• **WORK REQUEST**: Return the number of lines below with "longtable" in them, and nothing else.

*** Block opens ***

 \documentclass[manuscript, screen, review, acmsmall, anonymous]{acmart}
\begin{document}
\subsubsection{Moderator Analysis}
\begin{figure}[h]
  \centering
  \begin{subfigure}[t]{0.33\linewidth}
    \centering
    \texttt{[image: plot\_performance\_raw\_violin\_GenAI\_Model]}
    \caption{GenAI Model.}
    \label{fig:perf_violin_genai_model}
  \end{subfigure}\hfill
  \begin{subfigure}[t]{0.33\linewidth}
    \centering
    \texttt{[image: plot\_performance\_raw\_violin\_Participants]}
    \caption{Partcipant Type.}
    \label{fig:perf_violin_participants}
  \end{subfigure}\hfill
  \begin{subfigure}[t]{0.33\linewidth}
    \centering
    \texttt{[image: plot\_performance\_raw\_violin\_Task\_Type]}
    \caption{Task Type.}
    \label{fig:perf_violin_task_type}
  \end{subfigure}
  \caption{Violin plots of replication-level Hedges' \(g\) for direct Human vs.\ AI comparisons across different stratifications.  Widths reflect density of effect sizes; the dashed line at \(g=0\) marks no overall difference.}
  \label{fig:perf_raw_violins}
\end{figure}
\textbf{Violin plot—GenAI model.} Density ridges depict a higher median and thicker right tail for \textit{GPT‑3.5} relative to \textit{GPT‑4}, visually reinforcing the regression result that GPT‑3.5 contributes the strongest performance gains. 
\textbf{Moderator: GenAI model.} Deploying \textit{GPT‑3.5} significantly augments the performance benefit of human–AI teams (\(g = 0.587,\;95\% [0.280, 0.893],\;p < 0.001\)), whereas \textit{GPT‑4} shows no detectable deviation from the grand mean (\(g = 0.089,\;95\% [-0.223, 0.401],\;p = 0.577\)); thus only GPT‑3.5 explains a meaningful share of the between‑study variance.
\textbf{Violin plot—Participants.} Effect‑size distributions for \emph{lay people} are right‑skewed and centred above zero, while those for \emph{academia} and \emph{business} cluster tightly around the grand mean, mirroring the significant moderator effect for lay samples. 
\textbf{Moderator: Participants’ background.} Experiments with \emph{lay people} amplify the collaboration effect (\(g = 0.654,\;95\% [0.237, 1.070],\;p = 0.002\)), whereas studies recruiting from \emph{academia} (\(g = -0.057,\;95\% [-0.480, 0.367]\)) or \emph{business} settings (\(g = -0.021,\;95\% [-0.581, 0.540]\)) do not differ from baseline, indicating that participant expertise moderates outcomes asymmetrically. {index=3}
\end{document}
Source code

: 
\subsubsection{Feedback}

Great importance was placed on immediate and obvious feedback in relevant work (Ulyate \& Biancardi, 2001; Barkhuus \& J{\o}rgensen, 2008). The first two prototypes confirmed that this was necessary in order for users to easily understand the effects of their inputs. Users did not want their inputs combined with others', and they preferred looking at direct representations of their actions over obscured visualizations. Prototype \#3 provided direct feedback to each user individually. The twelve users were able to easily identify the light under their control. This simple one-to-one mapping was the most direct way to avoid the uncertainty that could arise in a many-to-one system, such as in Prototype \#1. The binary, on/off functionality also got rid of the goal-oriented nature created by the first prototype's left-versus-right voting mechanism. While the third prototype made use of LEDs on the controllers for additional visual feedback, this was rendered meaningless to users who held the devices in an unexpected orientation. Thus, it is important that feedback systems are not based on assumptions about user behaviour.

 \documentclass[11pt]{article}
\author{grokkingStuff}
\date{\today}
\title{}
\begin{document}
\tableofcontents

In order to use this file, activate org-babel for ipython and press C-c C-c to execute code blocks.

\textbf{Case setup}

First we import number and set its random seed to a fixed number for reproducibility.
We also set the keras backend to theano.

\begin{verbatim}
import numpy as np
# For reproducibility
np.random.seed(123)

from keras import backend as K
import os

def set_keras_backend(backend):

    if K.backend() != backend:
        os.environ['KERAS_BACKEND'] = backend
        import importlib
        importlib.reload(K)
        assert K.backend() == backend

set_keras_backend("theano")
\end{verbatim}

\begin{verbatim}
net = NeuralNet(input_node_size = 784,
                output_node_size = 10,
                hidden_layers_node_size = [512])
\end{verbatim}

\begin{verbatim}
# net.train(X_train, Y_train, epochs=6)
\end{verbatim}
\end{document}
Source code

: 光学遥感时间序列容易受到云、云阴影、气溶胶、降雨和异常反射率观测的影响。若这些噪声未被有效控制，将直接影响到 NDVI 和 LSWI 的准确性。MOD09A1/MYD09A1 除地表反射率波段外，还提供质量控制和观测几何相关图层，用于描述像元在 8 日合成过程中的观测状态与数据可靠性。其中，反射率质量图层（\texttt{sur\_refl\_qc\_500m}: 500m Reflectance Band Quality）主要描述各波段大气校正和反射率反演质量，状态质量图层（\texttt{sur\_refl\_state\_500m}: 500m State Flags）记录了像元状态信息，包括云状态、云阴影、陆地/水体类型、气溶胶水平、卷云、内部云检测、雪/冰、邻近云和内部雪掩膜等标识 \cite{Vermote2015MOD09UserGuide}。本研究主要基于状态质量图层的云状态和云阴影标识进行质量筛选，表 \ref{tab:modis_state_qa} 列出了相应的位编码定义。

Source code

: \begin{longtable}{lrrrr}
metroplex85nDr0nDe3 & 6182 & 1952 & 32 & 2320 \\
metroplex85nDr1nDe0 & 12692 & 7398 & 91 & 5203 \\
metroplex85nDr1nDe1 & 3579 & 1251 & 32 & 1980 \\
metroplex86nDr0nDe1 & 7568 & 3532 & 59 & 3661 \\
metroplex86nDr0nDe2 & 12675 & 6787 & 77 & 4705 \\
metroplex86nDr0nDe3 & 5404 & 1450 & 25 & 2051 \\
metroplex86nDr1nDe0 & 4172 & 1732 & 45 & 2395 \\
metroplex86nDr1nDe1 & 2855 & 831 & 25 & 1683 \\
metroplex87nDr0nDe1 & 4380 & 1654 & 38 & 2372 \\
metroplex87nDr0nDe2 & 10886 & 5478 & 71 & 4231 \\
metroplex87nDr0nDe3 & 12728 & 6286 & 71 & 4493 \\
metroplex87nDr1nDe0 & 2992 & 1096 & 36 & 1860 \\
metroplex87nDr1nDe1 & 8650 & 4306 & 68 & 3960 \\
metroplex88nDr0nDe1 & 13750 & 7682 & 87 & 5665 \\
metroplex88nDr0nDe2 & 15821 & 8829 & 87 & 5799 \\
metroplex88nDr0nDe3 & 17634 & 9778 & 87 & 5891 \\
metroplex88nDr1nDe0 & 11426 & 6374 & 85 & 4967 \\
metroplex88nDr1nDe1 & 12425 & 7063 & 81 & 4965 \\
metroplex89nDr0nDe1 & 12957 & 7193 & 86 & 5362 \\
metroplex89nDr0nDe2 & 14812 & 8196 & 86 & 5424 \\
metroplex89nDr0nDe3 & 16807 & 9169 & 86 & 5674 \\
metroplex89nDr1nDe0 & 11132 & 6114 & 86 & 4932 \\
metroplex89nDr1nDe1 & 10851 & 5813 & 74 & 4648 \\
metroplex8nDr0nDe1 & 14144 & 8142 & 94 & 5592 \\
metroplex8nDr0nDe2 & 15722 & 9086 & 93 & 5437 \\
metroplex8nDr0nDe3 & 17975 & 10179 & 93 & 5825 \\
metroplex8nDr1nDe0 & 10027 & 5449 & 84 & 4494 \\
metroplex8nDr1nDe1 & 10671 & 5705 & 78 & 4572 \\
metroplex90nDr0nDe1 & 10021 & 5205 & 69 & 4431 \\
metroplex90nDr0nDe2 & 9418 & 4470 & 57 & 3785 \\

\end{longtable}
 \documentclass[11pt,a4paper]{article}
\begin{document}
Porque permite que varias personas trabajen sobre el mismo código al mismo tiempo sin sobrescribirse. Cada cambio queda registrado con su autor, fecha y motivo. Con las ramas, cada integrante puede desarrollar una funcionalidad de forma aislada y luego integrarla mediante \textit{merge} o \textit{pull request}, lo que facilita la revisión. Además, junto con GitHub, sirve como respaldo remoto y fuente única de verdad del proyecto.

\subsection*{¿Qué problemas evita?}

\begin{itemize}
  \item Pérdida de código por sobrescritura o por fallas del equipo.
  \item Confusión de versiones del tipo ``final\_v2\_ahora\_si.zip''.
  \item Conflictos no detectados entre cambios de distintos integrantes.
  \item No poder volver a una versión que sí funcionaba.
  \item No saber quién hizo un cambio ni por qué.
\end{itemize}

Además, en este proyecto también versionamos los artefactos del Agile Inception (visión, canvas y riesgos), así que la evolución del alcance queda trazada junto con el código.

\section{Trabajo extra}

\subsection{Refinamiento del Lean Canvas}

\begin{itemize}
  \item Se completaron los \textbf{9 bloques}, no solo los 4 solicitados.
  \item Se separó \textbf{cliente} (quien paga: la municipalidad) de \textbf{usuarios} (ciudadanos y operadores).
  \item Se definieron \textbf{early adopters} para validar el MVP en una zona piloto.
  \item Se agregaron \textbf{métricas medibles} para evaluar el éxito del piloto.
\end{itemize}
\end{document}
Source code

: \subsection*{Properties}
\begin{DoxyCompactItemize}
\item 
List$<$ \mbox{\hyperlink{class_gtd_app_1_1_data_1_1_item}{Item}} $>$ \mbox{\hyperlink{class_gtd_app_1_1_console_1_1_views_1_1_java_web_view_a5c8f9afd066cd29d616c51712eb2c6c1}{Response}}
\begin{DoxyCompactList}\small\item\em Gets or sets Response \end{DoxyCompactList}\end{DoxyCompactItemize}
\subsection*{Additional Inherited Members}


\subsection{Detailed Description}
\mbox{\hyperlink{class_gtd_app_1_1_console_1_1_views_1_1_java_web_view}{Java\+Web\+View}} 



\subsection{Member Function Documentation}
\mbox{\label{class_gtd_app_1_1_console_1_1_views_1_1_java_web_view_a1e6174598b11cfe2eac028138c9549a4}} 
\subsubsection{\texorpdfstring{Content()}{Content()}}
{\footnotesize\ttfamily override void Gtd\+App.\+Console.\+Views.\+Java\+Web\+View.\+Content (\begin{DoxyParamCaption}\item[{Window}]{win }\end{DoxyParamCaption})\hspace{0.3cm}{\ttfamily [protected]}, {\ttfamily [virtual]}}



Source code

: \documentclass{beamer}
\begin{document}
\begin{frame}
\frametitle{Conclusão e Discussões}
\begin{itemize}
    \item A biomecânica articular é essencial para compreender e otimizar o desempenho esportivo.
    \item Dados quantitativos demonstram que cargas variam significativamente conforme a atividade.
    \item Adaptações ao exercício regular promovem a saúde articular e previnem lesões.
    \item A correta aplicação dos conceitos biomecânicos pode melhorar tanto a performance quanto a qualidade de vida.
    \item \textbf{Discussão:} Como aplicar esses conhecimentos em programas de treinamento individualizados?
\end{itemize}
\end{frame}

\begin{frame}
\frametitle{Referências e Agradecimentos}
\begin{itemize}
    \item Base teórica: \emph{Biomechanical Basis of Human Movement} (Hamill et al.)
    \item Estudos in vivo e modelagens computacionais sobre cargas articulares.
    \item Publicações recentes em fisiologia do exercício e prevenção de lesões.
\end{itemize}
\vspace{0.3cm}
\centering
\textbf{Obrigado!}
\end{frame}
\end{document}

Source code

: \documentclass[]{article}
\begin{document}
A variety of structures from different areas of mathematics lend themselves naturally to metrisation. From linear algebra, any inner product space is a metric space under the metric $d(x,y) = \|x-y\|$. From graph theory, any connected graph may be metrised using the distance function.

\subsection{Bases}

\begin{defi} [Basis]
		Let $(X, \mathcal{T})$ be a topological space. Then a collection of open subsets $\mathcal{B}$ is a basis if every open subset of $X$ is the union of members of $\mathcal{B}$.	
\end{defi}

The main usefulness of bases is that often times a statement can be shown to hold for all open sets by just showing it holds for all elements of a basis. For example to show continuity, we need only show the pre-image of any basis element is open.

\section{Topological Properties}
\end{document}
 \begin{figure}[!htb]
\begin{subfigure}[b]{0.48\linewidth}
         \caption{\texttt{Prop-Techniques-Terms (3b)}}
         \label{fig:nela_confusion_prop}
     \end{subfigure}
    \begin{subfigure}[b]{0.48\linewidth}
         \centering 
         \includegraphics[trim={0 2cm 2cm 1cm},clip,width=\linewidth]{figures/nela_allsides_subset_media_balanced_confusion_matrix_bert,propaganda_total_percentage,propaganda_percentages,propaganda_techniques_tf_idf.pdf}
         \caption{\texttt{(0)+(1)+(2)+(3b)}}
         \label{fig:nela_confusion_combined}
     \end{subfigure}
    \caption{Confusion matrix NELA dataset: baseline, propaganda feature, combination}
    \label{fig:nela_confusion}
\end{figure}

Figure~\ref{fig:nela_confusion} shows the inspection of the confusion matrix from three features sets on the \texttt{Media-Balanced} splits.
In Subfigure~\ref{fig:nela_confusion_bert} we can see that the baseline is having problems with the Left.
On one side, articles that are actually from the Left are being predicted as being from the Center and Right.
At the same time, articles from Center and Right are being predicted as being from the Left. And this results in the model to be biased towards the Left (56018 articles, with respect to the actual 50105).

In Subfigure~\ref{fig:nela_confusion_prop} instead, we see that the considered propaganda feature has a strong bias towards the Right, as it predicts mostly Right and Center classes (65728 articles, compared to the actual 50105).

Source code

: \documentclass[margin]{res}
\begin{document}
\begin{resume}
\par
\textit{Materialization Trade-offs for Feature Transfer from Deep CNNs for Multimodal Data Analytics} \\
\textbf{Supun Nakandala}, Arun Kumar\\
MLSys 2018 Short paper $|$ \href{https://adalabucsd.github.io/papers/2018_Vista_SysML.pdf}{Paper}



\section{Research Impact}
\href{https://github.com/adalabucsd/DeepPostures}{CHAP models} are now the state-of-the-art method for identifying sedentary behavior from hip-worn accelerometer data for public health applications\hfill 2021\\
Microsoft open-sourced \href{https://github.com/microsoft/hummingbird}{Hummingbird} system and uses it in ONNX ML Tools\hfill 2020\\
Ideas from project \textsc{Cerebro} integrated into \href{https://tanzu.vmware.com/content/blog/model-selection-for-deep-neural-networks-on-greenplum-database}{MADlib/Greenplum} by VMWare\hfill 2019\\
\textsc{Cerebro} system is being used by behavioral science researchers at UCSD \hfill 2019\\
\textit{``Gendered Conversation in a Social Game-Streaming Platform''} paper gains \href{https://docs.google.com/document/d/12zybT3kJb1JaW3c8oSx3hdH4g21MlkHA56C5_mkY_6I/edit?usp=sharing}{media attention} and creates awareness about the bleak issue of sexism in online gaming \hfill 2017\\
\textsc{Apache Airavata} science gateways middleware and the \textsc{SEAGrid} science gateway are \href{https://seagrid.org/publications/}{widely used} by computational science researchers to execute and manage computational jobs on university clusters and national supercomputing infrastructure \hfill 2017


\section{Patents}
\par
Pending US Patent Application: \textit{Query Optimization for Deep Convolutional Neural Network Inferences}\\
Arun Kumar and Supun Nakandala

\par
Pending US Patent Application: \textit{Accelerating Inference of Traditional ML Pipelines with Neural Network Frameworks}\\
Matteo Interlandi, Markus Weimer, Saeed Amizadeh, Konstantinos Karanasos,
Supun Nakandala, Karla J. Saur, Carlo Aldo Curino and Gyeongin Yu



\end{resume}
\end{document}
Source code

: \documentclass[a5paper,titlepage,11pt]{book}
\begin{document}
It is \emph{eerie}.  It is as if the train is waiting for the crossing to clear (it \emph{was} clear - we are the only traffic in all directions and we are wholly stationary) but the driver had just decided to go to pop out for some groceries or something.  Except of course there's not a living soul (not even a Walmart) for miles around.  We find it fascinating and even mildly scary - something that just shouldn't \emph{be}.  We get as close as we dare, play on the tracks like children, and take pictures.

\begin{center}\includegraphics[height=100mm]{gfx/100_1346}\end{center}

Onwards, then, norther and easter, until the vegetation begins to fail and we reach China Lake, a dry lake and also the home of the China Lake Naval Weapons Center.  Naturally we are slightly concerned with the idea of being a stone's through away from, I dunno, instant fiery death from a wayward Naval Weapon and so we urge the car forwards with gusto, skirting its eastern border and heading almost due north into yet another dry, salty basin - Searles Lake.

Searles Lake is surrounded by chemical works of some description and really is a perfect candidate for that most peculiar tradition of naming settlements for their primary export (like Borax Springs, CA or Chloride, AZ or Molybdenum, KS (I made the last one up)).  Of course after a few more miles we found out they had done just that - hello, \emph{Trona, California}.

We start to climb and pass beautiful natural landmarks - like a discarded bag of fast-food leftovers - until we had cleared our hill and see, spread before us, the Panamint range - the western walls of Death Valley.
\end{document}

*** Block closes ***

• **WRITTEN RESPONSE**: 2